Carl Sagan once said, “Extraordinary claims require extraordinary evidence.” Levitation is an extraordinary claim, to be sure. It is also a claim that is very concrete: it is something anyone can observe readily if it occurs. But unlike incorruption, its effects are not lasting, so we have to rely on eyewitness accounts.
As with all claims of the miraculous, the Church has been on guard against exaggeration or fabrication. Having direct testimony from the person who levitated, or from those who witnessed the person levitating, is very important — and even then, the Church keenly examines the reliability and motivations of witnesses. An example of this kind of investigation can be found in claims about St. Francis of Assisi.
Did St. Francis of Assisi Levitate?
St. Bonaventure was born in 1221, five years before Francis died. He entered the Order of Friars Minor (the Franciscans) and became the order’s seventh leader. While mostly known as a philosopher, Bonaventure also wrote about his order’s founder, including the claim that St. Francis was often found floating in the air during spiritual ecstasies. Reports from later writers echoed and expanded on these claims, saying that St. Francis would soar to the treetops and sometimes into the sky, where he could barely be seen.
The difficulty is that in 1245 (nineteen years after he had died), a detailed investigation into Francis’s life had been made by the Church. Authorities interviewed many people who knew him, and none of them mentioned levitation. So, either St. Bonaventure had access to materials that have not survived, or the stories of levitation were an invention that Bonaventure heard and repeated as fact. We are often led to believe that people before the modern era, especially in the Church, were easily duped or indifferent to facts, but the Church has, throughout her history, applied the best methods available to her to get at the truth of miracles.
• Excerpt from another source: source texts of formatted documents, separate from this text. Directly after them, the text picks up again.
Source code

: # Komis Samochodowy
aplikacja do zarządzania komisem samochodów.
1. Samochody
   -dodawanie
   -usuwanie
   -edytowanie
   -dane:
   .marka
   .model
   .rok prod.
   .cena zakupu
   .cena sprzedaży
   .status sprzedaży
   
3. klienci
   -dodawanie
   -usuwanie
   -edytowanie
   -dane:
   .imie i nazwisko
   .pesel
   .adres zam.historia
Rarely were the development of these claims due to deception: rather, pious writers passed on stories that emerged from those devoted to the saints. Given this pattern, should we dismiss all claims of levitation in the lives of the saints? No, it seems not.
St. Teresa of Ávila
There is good reason to believe that St. Teresa of Ávila levitated on a number of occasions. Her levitations were witnessed repeatedly by many people. We also have the saint’s own accounts: she described the experience in her autobiography. Although she preferred not to discuss such matters, she wrote the book under obedience to her superior. Here she describes how she resisted these raptures that sometimes led to levitation:
These effects are very striking. One of them is the manifestation of the Lord’s mighty power: as we are unable to resist His Majesty’s will, either in soul or in body, and are not our own masters, we realize that, however irksome this truth may be, there is One stronger than ourselves, and that these favours are bestowed by Him, and that we, of ourselves, can do absolutely nothing. This imprints in us great humility. Indeed, I confess that in me it produced great fear — at first a terrible fear. One sees one’s body being lifted up from the ground; and although the spirit draws it after itself, and if no resistance is offered does so very gently, one does not lose consciousness — at least, I myself have had sufficient to enable me to realize that I was being lifted up. The majesty of Him Who can do this is manifested in such a way that the hair stands on end, and there is produced a great fear of offending so great a God, but a fear overpowered by the deepest love, newly enkindled, for One Who, as we see, has so deep a love for so loathsome a worm that He seems not to be satisfied by literally drawing the soul to Himself, but will also have the body, mortal though it is, and befouled as is its clay by all the offenses it has committed.
The Life of Teresa of Jesus: The Autobiography of Teresa of Ávila, trans. and ed. E. Allison Peers, from the critical edition of P. Silverio de Santa Teresa, C.D.,
Bishop Diego de Yepes knew her well and wrote one of her many early biographies. One time, after receiving Communion from him through the grille at the convent, she started to rise. The bishop recorded her pleas as she clutched at the bars to stop her ascent:
Lord, for a thing of so little consequence as is my being bereft of this favour of Thine, do not permit a creature so vile as I am to be taken for a holy woman.
Fray Diego de Yepes, Vida de Santa Teresa de Jesus (Toledo, 1530).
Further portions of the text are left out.